→ **Task goal**
Would you please return the lines of the entries below starting at the line that has "## Installation" and ending at the line that has "Add this dependency to your project's build", both included, exactly as they are?

→ **Records**
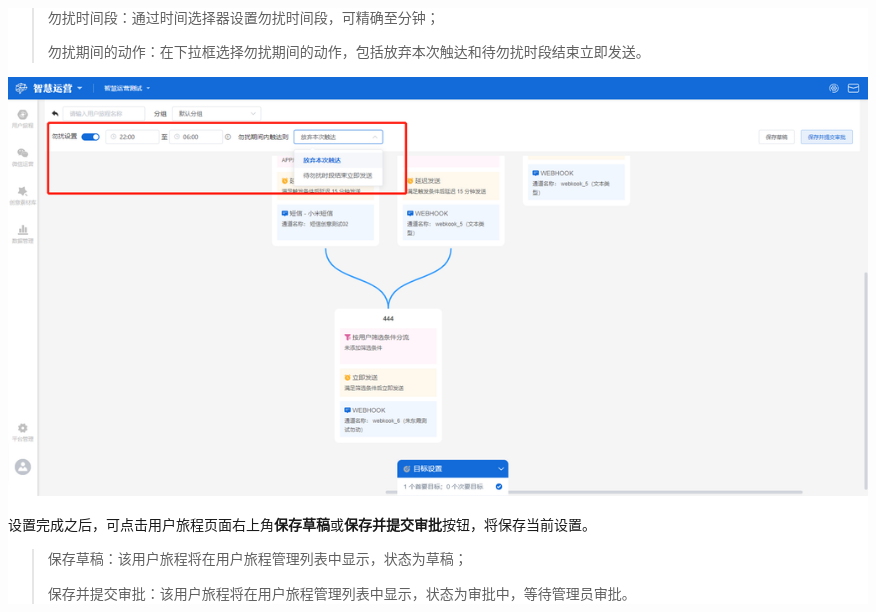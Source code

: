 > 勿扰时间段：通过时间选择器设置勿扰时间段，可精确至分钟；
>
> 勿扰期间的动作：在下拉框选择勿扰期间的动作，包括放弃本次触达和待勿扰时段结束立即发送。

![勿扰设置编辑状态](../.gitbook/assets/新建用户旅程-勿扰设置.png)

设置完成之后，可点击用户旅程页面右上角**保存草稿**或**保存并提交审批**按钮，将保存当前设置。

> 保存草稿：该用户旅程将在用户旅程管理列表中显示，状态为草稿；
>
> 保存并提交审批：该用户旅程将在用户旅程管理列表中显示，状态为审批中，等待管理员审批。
---
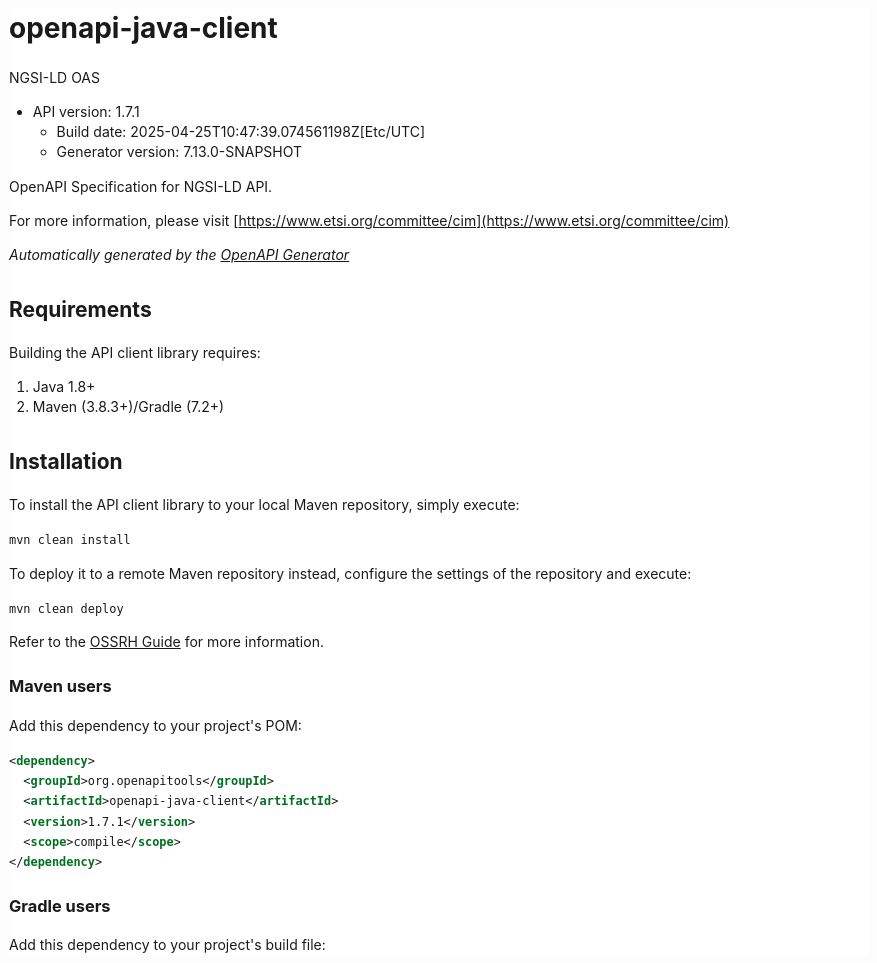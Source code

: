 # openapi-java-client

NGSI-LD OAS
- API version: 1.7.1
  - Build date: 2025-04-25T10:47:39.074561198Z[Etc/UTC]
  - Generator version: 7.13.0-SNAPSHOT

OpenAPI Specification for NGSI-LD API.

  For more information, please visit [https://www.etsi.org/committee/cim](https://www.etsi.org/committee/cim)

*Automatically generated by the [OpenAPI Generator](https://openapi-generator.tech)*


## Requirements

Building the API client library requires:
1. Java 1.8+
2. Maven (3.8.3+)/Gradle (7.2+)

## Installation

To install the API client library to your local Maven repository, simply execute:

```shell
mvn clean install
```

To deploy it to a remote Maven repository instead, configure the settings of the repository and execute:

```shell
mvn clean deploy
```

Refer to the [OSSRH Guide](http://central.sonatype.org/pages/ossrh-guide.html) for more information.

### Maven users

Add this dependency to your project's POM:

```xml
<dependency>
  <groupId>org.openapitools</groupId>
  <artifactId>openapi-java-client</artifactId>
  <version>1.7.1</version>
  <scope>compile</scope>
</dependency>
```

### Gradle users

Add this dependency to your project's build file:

→ **Output for this exercise**
## Installation

To install the API client library to your local Maven repository, simply execute:

```shell
mvn clean install
```

To deploy it to a remote Maven repository instead, configure the settings of the repository and execute:

```shell
mvn clean deploy
```

Refer to the [OSSRH Guide](http://central.sonatype.org/pages/ossrh-guide.html) for more information.

### Maven users

Add this dependency to your project's POM:

```xml
<dependency>
  <groupId>org.openapitools</groupId>
  <artifactId>openapi-java-client</artifactId>
  <version>1.7.1</version>
  <scope>compile</scope>
</dependency>
```

### Gradle users

Add this dependency to your project's build file:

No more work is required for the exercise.